_Work task_
For the word "Cycles", find each line in the entries where it occurs and copy that line.

Stored data entries:
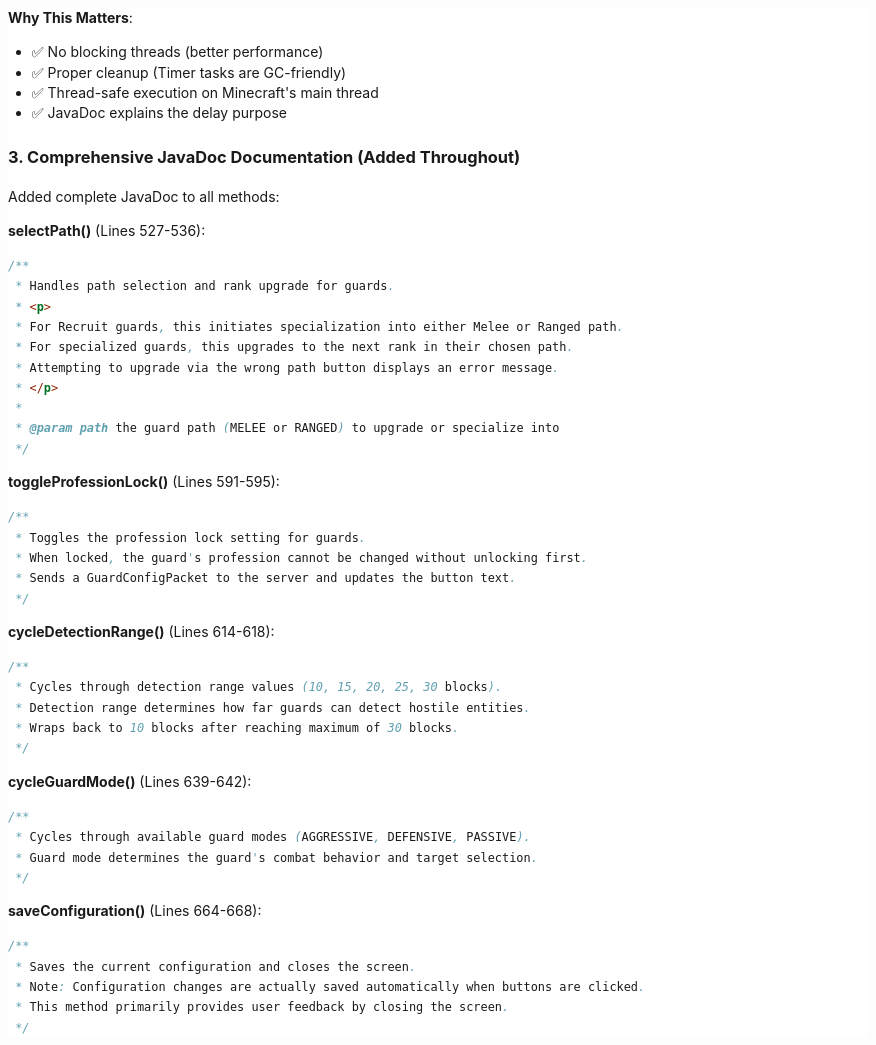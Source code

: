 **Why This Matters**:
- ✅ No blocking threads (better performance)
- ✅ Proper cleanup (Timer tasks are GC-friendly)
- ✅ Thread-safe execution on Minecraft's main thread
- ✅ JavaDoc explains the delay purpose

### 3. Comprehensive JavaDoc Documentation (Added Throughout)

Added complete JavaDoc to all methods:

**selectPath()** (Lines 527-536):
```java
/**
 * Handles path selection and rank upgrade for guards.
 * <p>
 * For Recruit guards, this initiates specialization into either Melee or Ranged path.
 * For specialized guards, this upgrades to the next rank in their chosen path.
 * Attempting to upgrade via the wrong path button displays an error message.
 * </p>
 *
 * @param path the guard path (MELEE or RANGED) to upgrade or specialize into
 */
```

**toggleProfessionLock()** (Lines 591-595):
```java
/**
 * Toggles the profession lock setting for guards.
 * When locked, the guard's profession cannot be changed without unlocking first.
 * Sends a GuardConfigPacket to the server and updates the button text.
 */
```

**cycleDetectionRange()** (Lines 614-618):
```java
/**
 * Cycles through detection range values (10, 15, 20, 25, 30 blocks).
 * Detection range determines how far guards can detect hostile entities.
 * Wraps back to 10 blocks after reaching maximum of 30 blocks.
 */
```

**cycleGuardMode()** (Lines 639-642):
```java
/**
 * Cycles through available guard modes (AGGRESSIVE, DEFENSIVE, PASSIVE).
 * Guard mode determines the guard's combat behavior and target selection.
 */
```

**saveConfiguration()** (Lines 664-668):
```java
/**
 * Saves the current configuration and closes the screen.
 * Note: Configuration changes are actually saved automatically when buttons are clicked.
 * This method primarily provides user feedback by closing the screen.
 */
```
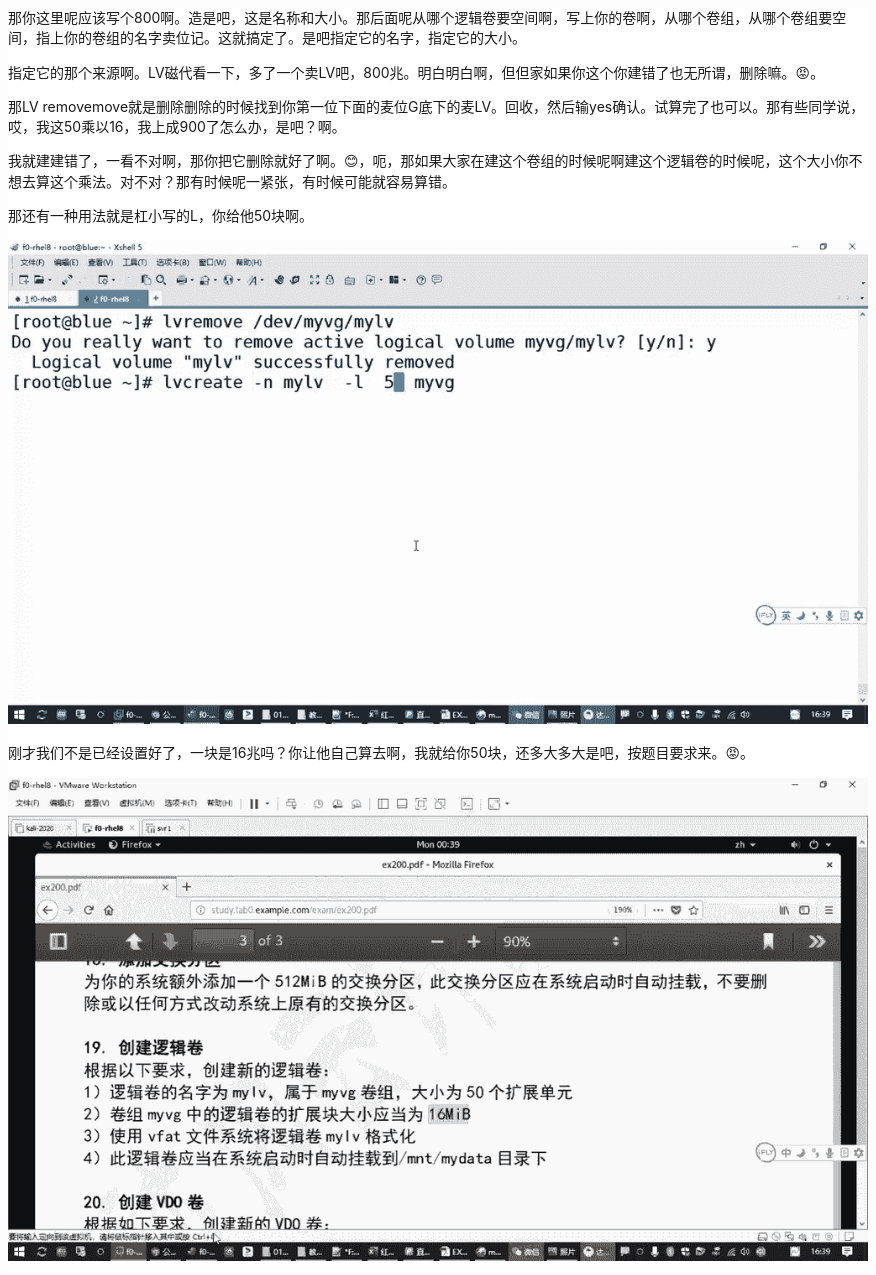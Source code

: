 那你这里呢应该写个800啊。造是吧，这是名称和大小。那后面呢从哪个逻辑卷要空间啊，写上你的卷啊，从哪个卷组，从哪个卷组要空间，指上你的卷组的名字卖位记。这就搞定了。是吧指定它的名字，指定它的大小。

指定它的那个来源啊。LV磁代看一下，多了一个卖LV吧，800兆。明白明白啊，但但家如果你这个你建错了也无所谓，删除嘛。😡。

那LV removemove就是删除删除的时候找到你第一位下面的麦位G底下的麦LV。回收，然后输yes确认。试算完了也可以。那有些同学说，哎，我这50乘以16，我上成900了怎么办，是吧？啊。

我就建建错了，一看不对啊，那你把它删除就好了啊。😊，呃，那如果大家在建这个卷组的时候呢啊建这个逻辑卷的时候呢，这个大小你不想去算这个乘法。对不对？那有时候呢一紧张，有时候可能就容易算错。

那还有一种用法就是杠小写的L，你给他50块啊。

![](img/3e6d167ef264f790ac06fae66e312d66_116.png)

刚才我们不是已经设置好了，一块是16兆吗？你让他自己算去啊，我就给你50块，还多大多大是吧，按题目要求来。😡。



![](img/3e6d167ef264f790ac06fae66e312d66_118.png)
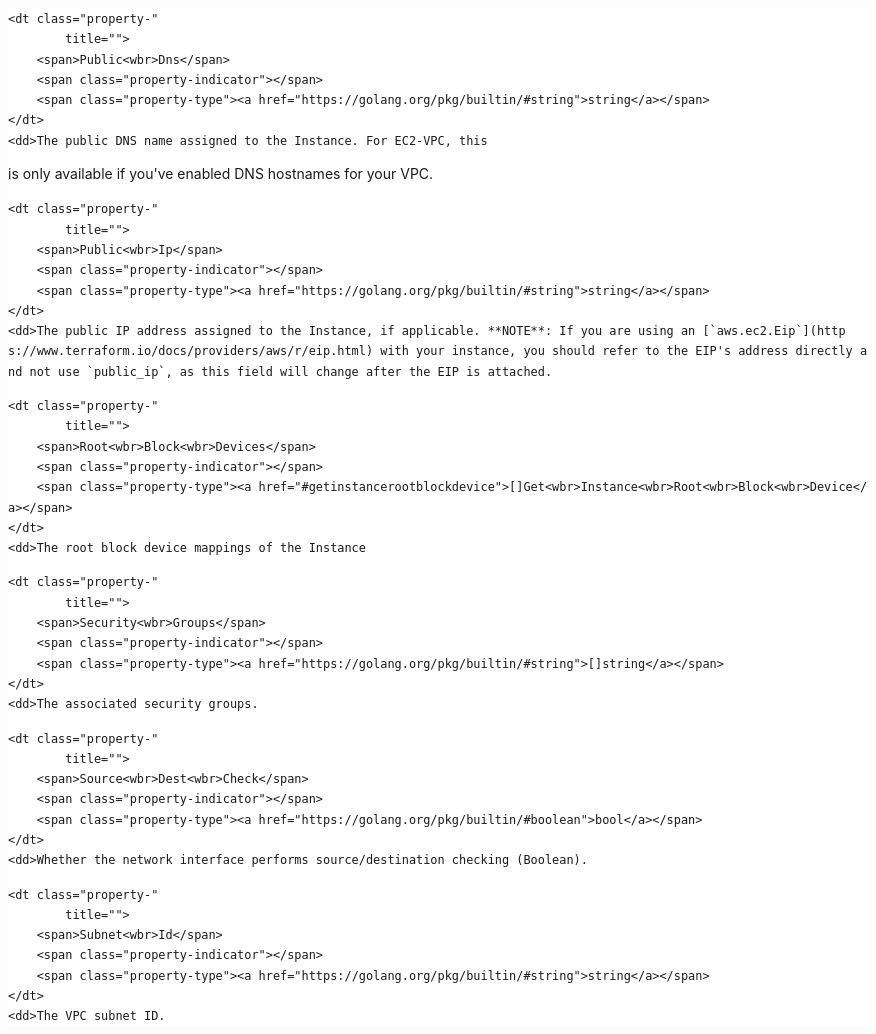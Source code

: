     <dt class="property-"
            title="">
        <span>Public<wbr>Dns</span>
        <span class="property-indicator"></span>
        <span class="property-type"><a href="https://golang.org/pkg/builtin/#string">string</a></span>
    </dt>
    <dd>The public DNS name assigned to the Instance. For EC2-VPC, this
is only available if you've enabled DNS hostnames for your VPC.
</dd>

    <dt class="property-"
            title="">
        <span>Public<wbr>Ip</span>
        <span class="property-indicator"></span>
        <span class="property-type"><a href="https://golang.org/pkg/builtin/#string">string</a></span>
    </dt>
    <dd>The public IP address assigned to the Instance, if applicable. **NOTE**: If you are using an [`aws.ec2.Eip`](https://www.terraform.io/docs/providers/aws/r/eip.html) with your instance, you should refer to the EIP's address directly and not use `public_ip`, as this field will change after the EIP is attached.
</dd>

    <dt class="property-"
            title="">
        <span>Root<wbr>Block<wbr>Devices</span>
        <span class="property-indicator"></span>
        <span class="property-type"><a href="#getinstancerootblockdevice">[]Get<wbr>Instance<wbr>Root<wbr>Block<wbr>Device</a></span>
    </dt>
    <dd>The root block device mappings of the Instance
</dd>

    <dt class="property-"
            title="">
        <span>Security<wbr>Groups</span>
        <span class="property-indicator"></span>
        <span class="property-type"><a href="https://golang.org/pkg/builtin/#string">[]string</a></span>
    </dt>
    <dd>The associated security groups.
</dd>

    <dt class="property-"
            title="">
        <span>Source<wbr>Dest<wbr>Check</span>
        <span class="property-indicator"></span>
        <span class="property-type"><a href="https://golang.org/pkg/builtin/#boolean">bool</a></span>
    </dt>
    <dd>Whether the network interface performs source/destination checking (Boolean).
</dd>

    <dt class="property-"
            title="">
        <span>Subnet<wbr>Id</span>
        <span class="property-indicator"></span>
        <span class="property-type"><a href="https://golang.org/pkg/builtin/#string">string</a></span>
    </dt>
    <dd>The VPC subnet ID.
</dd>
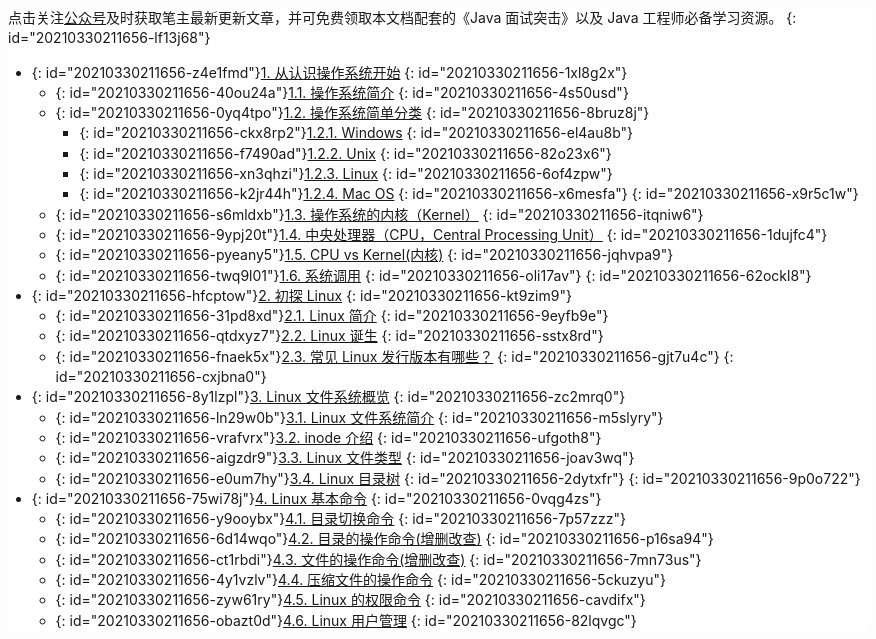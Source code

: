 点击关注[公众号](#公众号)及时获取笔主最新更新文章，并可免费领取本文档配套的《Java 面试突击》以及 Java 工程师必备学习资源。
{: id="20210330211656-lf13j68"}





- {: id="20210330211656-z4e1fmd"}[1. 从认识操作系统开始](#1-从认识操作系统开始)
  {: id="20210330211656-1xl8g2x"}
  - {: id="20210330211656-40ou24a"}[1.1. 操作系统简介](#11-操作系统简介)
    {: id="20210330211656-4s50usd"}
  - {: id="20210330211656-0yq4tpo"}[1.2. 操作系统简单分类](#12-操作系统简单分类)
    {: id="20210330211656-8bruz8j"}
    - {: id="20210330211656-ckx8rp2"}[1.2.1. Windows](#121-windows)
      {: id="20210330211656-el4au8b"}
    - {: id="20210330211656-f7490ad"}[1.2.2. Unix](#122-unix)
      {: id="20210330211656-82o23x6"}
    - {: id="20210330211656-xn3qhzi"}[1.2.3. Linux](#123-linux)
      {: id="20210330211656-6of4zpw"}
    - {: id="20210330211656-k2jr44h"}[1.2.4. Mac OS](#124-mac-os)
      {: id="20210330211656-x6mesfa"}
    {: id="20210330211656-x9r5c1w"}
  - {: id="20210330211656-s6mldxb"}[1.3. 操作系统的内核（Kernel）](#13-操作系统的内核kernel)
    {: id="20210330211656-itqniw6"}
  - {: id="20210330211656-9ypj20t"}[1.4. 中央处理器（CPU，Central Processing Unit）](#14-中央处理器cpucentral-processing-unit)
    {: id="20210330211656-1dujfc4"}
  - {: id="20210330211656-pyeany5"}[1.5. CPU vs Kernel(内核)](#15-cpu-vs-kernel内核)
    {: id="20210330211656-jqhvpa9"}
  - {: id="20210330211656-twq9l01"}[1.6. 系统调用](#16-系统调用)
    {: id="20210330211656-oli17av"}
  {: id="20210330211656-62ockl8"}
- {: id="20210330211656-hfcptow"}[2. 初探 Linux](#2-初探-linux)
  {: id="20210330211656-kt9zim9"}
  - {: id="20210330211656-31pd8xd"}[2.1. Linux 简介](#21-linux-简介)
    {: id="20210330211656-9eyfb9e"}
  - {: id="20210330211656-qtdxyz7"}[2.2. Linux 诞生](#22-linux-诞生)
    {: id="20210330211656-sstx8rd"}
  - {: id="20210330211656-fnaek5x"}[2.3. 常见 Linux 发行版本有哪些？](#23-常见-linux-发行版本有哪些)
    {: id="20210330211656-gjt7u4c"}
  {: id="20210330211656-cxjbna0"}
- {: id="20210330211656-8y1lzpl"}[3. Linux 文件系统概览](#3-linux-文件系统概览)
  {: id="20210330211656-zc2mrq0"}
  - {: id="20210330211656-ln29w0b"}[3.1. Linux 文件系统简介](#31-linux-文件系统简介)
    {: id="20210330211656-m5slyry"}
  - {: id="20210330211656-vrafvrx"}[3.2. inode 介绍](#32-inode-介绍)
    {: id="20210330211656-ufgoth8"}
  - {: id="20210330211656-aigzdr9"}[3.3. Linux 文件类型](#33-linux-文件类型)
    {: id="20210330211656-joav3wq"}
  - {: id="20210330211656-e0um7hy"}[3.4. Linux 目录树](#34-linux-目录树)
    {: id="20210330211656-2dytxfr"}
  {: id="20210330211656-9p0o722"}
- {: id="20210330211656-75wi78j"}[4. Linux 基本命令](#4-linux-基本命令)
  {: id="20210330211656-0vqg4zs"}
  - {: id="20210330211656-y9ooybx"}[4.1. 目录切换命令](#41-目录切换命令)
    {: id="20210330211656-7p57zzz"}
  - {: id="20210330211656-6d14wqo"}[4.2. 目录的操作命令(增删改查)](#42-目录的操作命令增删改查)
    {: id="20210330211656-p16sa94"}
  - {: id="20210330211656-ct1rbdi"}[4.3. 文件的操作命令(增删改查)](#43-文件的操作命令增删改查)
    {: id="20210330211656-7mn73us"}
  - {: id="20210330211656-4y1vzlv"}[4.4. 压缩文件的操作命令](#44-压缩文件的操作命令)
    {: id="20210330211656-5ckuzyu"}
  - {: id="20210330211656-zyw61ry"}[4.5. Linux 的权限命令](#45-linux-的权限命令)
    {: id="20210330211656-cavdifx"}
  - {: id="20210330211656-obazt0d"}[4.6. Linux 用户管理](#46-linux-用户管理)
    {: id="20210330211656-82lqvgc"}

_Reply_
 * Cycles through detection range values (10, 15, 20, 25, 30 blocks).
 * Cycles through available guard modes (AGGRESSIVE, DEFENSIVE, PASSIVE).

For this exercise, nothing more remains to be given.